Aujourd’hui, 20 millions de Français ont moins de 25 ans soit près d’un tiers de la population française. Ils doivent être la cible d’une politique de prévention primaire efficace. Pour les plus de 65 ans, soit près d’un cinquième de la population, l’évolution physiologique entraîne une hyposialie croissante, accentuée par les médications et certaines pathologies. Il convient d’éviter l’aggravation de leur état de santé bucco-dentaire et parallèlement, de contribuer à l’amélioration de leur qualité de vie.
Quant aux classes d’âge intermédiaires, de 25 à 64 ans, elles représentent environ la moitié de la population totale. Elles sont sujettes au développement des maladies parodontales aggravées par le tabac, l’alcool, le stress ou les contraintes de la vie qui font oublier les bons gestes d’hygiène.
Préventions primaire, secondaire et tertiaire
Les pouvoirs publics, en amont des professionnels de santé, doivent mettre l’accent sur l’accompagnement comportemental en matière d’hygiène alimentaire et d’hygiène bucco-dentaire afin que la santé de la population ne se dégrade pas et qu’une diminution progressive du recours aux soins curatifs apparaisse. La mise en œuvre d’une telle politique de prévention sur la santé dentaire aura de sur-croît un effet positif sur la diminution du risque de diabète, d’obésité et de maladies cardio-vasculaires.
Pour atteindre ces objectifs, l’approche populationnelle, privilégiée par l’Assurance maladie avec la cohorte « 3-24ans », doit être combinée à l’application des préventions primaire, secondaire et tertiaire (voir encadré) qui accompagnent l’évolution physiologique de la population.
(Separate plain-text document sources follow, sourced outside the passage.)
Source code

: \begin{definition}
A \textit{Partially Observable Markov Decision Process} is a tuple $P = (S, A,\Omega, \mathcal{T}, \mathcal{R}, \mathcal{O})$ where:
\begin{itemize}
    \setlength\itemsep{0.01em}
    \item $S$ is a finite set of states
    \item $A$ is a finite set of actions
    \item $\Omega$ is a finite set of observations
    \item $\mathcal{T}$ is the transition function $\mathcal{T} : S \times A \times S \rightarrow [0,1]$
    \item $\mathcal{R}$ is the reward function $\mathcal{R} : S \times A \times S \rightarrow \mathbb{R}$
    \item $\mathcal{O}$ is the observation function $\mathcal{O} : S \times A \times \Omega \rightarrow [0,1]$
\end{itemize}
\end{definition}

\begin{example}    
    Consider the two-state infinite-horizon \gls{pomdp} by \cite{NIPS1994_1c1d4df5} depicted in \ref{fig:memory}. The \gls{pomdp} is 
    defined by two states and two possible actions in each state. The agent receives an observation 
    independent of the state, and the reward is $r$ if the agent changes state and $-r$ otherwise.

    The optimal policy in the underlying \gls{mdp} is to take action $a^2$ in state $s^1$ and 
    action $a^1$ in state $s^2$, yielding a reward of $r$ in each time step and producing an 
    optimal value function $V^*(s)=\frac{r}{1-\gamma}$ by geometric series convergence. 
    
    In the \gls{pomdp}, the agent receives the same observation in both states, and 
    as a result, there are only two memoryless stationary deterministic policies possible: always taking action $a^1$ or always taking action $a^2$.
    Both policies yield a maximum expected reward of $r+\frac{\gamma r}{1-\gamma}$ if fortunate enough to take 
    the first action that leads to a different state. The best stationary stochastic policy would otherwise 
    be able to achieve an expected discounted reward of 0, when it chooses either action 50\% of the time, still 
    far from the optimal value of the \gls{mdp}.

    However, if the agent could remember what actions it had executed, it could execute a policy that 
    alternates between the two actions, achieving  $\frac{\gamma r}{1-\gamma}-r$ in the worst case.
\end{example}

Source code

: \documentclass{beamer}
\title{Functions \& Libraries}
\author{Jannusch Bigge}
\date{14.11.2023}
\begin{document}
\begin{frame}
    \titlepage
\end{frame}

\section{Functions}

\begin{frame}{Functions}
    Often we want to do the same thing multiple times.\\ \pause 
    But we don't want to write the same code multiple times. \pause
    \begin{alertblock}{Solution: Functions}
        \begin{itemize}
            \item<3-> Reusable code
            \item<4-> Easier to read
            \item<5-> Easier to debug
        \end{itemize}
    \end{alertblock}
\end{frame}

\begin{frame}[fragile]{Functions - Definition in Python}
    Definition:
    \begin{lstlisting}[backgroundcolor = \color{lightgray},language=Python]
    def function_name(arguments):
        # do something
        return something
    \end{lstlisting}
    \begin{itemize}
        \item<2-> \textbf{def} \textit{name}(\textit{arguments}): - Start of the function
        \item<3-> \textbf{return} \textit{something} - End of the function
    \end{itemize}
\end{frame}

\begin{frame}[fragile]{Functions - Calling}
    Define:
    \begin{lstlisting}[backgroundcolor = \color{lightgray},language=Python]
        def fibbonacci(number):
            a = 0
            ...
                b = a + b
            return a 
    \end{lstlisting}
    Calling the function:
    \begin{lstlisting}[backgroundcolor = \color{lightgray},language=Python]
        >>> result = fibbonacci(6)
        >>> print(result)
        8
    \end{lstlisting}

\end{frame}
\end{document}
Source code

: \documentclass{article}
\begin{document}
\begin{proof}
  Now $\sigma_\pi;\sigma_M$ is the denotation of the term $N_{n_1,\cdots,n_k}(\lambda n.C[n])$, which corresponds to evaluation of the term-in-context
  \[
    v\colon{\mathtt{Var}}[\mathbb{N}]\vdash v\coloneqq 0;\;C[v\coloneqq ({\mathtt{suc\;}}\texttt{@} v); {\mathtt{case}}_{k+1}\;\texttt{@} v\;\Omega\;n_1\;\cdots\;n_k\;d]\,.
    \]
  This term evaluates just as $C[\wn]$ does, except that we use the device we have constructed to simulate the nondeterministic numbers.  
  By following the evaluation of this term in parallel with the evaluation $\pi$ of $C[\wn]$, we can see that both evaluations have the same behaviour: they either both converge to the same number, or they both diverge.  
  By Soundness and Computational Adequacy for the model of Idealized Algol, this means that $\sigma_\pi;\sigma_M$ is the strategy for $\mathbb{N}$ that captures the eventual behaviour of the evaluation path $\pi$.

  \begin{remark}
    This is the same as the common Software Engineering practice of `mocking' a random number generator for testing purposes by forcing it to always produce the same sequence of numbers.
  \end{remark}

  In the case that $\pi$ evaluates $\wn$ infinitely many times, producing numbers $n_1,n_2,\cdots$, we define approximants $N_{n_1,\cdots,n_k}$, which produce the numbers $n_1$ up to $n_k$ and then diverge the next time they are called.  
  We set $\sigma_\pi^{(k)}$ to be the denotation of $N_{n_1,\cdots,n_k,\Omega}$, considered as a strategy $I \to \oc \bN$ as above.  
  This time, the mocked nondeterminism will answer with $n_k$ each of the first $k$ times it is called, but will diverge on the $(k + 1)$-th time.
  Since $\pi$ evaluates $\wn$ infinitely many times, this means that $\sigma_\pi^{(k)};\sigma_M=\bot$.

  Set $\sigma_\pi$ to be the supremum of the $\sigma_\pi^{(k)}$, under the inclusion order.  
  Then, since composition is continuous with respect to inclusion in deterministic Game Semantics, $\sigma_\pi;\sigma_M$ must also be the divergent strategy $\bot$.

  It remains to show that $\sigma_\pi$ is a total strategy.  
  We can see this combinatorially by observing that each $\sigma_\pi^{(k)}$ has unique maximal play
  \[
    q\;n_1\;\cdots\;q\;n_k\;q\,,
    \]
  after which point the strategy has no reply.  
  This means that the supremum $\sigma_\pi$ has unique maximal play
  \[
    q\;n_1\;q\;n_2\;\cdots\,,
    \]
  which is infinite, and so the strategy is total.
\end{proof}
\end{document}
Les bons mots pour prévenir !
Pour appuyer la prise en charge complète des risques carieux et érosif par le chirurgien-dentiste, il convient que la communication dénonce la malbouffe, le grignotage, les dangers des boissons sucrées, acides et érosives (…) et soit accompagnée en milieu scolaire d’une prise de conscience de l’hygiène bucco-dentaire. De même, une réflexion sur la taxation des produits alimentaires les plus néfastes pour la santé doit être véritablement menée pour une prévention globale de la population.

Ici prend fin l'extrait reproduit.